| Exercise prompt |
Your copy should hold only the lines from the one with "The full results" to the one with "For the RKE2", both included, each exactly as it stands below, with no pictures.
*** Exercise materials ***
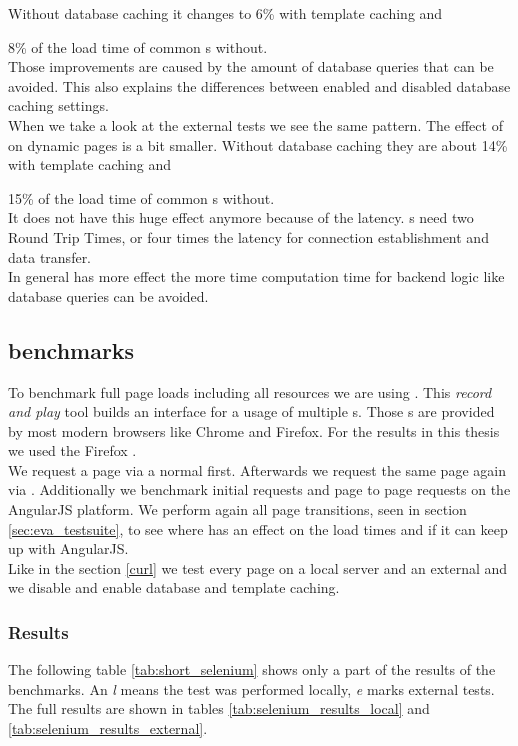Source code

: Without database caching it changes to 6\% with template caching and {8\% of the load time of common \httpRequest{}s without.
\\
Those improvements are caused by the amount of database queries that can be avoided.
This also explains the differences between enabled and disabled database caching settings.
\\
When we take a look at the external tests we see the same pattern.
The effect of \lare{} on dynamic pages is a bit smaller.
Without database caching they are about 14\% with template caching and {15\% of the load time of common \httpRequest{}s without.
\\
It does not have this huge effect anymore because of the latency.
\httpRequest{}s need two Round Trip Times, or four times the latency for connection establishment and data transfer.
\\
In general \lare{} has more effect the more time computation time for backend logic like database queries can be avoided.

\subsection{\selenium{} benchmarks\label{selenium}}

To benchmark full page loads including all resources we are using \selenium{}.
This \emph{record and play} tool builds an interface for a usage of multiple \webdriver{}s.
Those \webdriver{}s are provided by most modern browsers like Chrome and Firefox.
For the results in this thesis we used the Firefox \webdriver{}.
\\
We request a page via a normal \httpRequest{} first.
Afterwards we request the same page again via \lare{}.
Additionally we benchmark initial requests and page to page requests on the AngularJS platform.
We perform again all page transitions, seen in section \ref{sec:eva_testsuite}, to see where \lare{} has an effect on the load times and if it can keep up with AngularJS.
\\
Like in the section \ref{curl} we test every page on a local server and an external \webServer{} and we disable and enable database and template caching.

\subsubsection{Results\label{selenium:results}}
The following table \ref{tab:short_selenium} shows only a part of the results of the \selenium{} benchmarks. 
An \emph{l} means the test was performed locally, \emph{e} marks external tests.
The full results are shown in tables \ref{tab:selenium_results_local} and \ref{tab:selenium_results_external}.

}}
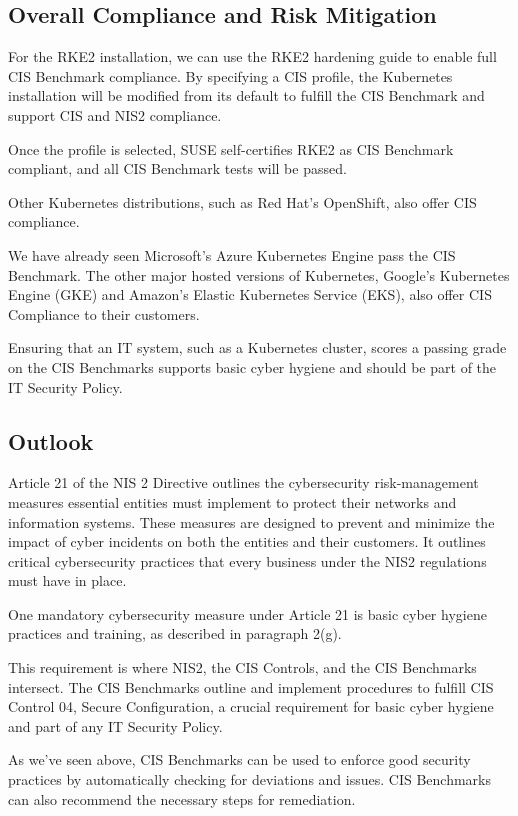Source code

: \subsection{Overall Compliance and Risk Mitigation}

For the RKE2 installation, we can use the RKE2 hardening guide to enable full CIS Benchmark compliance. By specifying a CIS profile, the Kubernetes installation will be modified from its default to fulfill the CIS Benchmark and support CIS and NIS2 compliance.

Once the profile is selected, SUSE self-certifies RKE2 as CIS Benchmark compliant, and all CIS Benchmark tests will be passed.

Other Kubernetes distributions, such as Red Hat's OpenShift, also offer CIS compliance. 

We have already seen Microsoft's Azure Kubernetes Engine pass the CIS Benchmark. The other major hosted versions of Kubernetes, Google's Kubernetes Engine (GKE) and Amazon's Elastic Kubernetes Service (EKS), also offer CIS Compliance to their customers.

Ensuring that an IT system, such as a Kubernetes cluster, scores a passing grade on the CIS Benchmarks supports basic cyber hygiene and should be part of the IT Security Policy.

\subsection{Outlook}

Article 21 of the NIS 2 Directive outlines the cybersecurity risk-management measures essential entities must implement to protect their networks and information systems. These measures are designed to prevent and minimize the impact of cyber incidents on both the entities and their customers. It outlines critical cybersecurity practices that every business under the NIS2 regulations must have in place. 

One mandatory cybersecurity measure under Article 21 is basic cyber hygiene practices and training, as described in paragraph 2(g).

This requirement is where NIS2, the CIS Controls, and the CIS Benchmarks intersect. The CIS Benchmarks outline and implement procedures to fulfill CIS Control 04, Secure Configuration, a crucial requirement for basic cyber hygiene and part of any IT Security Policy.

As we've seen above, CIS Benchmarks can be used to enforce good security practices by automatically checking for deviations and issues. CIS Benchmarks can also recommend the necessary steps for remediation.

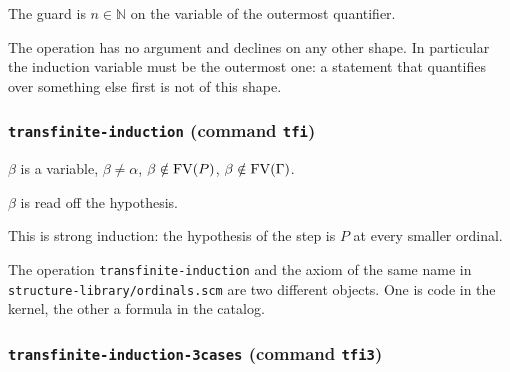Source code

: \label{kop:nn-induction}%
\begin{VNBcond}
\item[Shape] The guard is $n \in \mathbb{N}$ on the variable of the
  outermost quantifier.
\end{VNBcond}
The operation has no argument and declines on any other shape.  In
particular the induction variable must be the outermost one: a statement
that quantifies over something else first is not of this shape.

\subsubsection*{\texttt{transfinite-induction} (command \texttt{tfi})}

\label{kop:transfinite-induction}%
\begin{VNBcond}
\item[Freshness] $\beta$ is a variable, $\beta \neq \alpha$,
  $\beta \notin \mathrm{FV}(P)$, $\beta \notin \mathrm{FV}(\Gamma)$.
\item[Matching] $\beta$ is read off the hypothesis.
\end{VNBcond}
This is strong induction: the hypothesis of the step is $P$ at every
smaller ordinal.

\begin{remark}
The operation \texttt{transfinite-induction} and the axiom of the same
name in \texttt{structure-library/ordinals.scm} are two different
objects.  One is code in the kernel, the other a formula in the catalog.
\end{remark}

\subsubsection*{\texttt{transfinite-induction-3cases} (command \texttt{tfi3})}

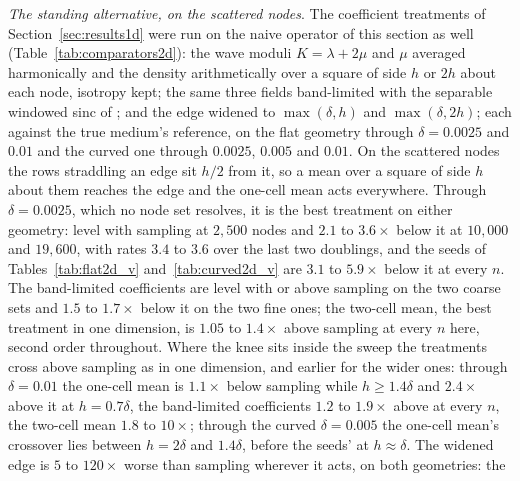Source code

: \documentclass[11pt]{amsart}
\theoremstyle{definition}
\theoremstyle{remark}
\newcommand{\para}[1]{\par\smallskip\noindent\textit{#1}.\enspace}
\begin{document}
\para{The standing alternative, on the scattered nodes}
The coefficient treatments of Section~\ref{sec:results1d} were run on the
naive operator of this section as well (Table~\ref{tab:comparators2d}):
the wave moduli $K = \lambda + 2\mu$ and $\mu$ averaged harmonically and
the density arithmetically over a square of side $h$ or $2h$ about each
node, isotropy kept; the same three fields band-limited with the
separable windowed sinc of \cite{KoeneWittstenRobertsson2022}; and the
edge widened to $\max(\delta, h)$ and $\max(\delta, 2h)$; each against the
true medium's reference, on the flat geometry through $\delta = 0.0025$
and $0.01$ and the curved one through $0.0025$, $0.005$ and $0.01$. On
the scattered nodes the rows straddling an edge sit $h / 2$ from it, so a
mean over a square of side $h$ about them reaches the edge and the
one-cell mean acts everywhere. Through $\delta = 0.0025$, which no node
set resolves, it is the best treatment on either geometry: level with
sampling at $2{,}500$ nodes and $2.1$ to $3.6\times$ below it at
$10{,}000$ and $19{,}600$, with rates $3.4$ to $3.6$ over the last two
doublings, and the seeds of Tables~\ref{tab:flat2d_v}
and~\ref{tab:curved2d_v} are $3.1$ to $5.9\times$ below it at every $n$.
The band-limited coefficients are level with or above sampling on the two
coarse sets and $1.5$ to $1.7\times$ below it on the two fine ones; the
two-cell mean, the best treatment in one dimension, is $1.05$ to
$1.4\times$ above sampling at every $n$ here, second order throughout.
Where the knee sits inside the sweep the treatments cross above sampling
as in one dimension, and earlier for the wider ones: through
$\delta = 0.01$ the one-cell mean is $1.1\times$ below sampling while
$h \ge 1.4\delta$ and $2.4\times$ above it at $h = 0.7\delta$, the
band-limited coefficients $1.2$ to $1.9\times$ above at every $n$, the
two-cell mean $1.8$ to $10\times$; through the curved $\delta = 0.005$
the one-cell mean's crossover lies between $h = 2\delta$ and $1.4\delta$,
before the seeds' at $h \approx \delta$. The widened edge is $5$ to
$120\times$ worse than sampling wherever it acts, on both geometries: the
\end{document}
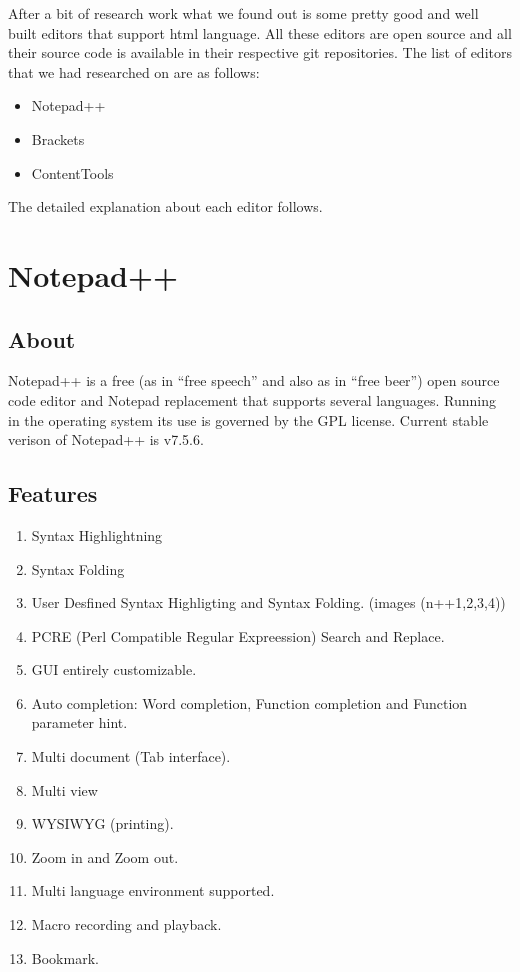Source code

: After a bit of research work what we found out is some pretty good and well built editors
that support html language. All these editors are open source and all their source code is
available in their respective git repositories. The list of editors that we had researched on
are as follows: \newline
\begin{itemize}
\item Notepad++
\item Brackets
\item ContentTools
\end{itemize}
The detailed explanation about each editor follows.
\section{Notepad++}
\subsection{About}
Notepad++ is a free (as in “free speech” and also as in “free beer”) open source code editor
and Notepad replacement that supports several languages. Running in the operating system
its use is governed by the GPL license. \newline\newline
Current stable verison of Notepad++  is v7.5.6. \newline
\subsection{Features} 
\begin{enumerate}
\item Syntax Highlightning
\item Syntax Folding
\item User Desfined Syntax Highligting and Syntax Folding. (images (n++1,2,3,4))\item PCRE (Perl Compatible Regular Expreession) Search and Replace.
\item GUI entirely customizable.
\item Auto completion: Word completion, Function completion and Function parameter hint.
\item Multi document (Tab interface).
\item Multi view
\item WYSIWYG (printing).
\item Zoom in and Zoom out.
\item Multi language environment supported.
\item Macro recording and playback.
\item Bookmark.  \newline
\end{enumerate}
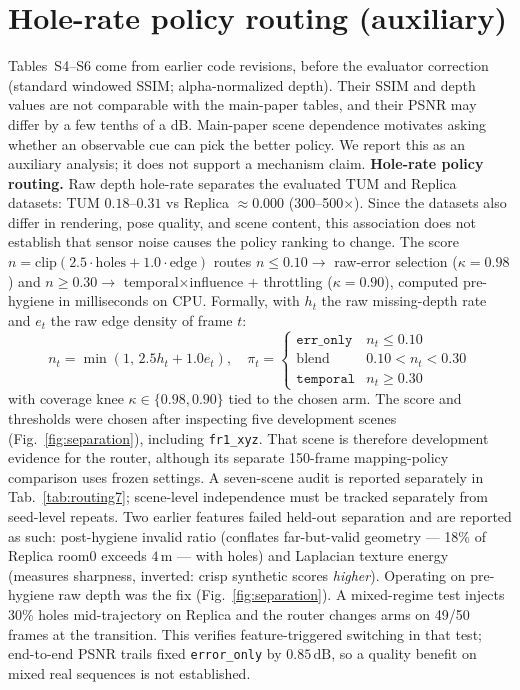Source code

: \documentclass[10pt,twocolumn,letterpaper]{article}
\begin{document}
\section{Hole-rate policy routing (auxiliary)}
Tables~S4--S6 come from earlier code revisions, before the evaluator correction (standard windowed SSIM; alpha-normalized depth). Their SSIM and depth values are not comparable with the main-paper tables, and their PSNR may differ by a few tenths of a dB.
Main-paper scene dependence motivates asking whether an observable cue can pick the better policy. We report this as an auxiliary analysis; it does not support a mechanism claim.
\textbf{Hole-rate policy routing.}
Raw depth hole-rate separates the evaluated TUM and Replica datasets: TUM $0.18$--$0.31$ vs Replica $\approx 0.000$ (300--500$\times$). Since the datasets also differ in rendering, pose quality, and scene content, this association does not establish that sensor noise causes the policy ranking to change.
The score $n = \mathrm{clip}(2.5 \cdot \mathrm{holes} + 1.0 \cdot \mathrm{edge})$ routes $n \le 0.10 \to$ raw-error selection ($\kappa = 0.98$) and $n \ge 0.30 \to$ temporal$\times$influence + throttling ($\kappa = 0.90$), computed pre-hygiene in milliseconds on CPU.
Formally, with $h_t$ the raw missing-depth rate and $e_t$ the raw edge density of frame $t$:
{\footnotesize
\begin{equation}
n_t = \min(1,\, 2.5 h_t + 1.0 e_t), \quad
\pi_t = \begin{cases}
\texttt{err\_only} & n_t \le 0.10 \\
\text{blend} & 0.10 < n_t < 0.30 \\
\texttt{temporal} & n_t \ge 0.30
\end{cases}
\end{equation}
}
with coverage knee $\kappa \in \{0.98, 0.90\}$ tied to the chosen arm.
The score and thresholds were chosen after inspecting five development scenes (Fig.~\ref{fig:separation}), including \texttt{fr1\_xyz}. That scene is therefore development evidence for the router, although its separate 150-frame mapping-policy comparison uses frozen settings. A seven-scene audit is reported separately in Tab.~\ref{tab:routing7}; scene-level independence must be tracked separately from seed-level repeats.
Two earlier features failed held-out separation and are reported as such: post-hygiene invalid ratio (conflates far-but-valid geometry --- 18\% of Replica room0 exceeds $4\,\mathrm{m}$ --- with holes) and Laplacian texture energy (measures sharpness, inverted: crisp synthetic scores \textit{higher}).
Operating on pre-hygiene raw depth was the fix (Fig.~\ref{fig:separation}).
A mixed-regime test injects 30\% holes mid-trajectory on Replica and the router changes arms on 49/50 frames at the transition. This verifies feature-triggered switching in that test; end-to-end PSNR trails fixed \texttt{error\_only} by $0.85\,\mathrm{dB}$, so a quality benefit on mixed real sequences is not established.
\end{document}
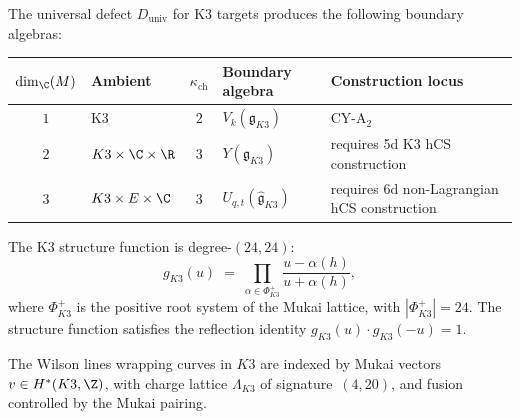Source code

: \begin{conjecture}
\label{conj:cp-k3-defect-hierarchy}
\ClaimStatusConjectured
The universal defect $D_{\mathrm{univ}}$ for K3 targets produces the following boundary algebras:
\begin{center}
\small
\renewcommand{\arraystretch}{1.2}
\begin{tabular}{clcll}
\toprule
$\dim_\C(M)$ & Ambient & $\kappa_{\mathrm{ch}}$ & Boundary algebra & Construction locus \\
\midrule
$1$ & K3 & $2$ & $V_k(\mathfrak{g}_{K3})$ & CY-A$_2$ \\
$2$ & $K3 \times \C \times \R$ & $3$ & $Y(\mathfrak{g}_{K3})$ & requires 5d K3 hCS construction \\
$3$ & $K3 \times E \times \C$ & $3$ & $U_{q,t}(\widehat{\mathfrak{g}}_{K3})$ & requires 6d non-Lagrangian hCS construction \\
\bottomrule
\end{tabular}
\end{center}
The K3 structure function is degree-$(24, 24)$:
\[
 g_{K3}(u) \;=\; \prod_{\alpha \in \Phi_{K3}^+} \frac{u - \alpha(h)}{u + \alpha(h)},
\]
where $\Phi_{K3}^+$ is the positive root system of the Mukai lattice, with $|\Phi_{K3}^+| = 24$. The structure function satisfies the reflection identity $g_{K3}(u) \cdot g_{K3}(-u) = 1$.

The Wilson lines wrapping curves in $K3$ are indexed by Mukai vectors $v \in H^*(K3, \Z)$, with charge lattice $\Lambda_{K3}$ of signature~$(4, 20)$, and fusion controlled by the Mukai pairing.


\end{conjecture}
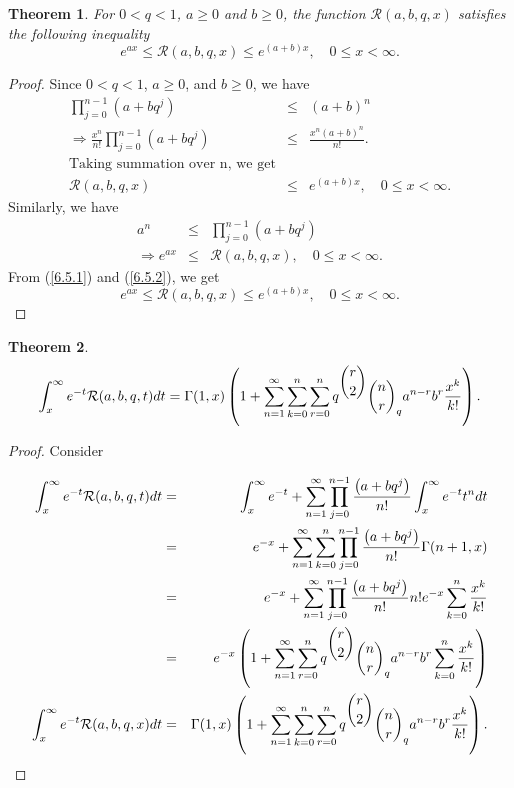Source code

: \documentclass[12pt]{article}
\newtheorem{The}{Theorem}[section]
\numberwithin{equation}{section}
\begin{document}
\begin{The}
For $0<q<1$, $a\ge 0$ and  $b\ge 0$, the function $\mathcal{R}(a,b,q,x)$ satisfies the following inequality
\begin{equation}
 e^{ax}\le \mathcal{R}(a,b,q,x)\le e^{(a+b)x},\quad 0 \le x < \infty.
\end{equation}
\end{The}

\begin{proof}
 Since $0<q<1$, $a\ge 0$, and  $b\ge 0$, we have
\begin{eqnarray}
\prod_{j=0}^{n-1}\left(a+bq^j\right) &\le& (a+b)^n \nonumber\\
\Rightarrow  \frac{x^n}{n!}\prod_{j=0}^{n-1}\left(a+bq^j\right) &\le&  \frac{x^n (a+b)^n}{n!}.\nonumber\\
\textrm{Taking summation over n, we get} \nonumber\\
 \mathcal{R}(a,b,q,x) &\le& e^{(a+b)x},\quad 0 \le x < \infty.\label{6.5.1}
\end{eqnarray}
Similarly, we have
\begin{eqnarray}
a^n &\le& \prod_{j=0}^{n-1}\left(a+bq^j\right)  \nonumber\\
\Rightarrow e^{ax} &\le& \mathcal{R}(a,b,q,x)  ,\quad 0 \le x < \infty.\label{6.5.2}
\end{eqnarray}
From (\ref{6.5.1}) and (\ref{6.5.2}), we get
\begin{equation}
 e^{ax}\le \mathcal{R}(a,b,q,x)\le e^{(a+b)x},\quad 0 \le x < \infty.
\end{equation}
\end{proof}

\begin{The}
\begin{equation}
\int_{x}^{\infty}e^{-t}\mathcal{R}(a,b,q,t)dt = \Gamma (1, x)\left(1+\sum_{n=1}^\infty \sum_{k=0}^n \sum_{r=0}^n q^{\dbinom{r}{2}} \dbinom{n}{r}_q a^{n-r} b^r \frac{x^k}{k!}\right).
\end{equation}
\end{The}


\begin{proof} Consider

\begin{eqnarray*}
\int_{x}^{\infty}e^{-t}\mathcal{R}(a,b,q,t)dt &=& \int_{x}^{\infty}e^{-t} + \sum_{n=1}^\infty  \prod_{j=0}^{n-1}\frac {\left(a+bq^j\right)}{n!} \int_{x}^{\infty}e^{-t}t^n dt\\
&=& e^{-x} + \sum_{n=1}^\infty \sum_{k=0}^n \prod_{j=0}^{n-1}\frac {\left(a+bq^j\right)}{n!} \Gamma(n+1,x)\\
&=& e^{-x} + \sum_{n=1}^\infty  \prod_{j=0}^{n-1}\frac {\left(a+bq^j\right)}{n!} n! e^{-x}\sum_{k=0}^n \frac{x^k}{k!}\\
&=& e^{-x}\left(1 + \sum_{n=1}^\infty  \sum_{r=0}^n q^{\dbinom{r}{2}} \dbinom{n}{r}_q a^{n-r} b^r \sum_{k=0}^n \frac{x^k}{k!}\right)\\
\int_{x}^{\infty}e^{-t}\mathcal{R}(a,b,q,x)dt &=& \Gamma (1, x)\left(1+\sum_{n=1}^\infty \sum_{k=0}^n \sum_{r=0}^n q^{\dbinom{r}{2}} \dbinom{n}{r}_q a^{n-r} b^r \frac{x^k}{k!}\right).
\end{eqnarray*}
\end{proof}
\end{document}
*** End of Exercise materials ***
| Response to this task |
The full results are shown in tables \ref{tab:selenium_results_local} and \ref{tab:selenium_results_external}.

}}
Source code

: \subsection{Overall Compliance and Risk Mitigation}

For the RKE2 installation, we can use the RKE2 hardening guide to enable full CIS Benchmark compliance. By specifying a CIS profile, the Kubernetes installation will be modified from its default to fulfill the CIS Benchmark and support CIS and NIS2 compliance.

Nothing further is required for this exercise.